ABOUT THIS TASK. Return every line of the entries that includes the word "lines".

▬▬▬▬▬▬▬▬▬▬

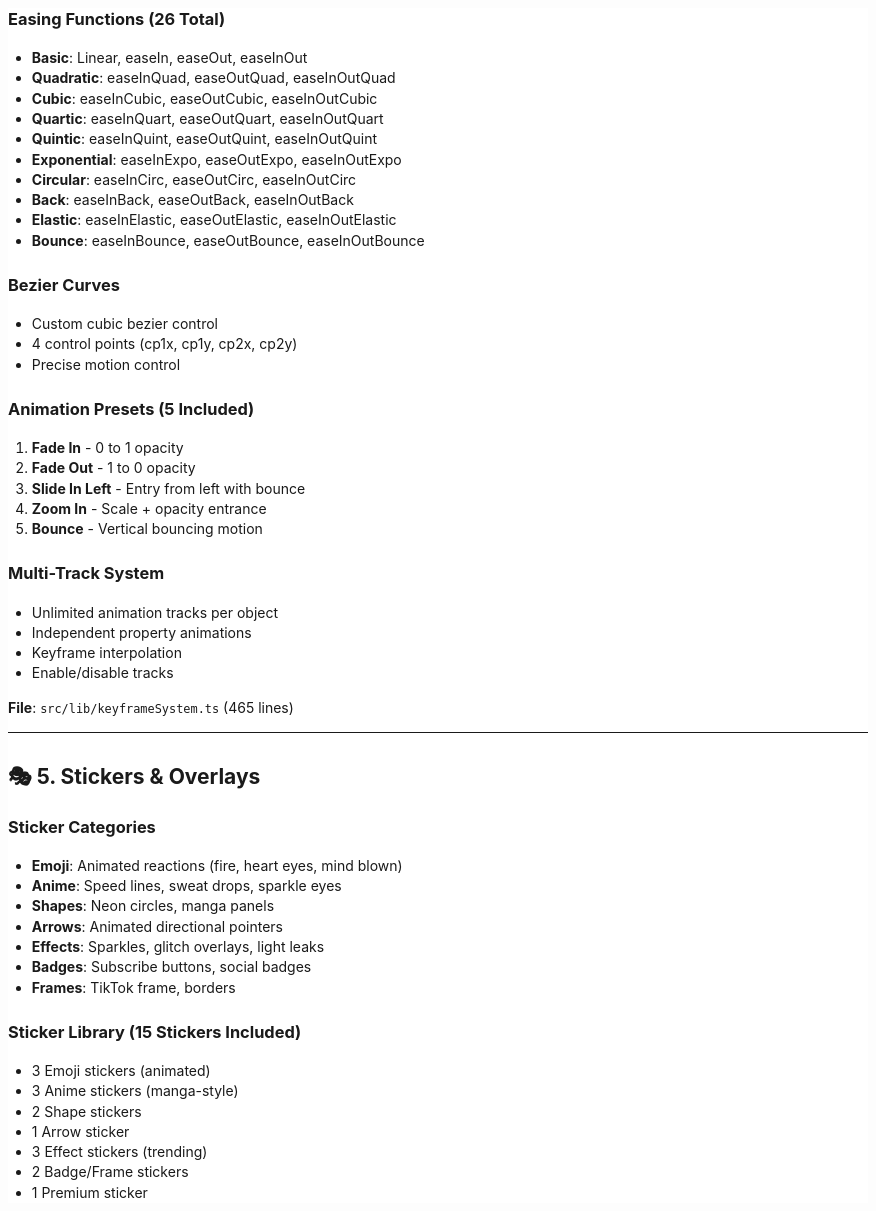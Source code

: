 ### Easing Functions (26 Total)
- **Basic**: Linear, easeIn, easeOut, easeInOut
- **Quadratic**: easeInQuad, easeOutQuad, easeInOutQuad
- **Cubic**: easeInCubic, easeOutCubic, easeInOutCubic
- **Quartic**: easeInQuart, easeOutQuart, easeInOutQuart
- **Quintic**: easeInQuint, easeOutQuint, easeInOutQuint
- **Exponential**: easeInExpo, easeOutExpo, easeInOutExpo
- **Circular**: easeInCirc, easeOutCirc, easeInOutCirc
- **Back**: easeInBack, easeOutBack, easeInOutBack
- **Elastic**: easeInElastic, easeOutElastic, easeInOutElastic
- **Bounce**: easeInBounce, easeOutBounce, easeInOutBounce

### Bezier Curves
- Custom cubic bezier control
- 4 control points (cp1x, cp1y, cp2x, cp2y)
- Precise motion control

### Animation Presets (5 Included)
1. **Fade In** - 0 to 1 opacity
2. **Fade Out** - 1 to 0 opacity
3. **Slide In Left** - Entry from left with bounce
4. **Zoom In** - Scale + opacity entrance
5. **Bounce** - Vertical bouncing motion

### Multi-Track System
- Unlimited animation tracks per object
- Independent property animations
- Keyframe interpolation
- Enable/disable tracks

**File**: `src/lib/keyframeSystem.ts` (465 lines)

---

## 🎭 **5. Stickers & Overlays**

### Sticker Categories
- **Emoji**: Animated reactions (fire, heart eyes, mind blown)
- **Anime**: Speed lines, sweat drops, sparkle eyes
- **Shapes**: Neon circles, manga panels
- **Arrows**: Animated directional pointers
- **Effects**: Sparkles, glitch overlays, light leaks
- **Badges**: Subscribe buttons, social badges
- **Frames**: TikTok frame, borders

### Sticker Library (15 Stickers Included)
- 3 Emoji stickers (animated)
- 3 Anime stickers (manga-style)
- 2 Shape stickers
- 1 Arrow sticker
- 3 Effect stickers (trending)
- 2 Badge/Frame stickers
- 1 Premium sticker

▬▬▬▬▬▬▬▬▬▬

RESPONSE FOR THIS EXERCISE.
**File**: `src/lib/keyframeSystem.ts` (465 lines)
- **Anime**: Speed lines, sweat drops, sparkle eyes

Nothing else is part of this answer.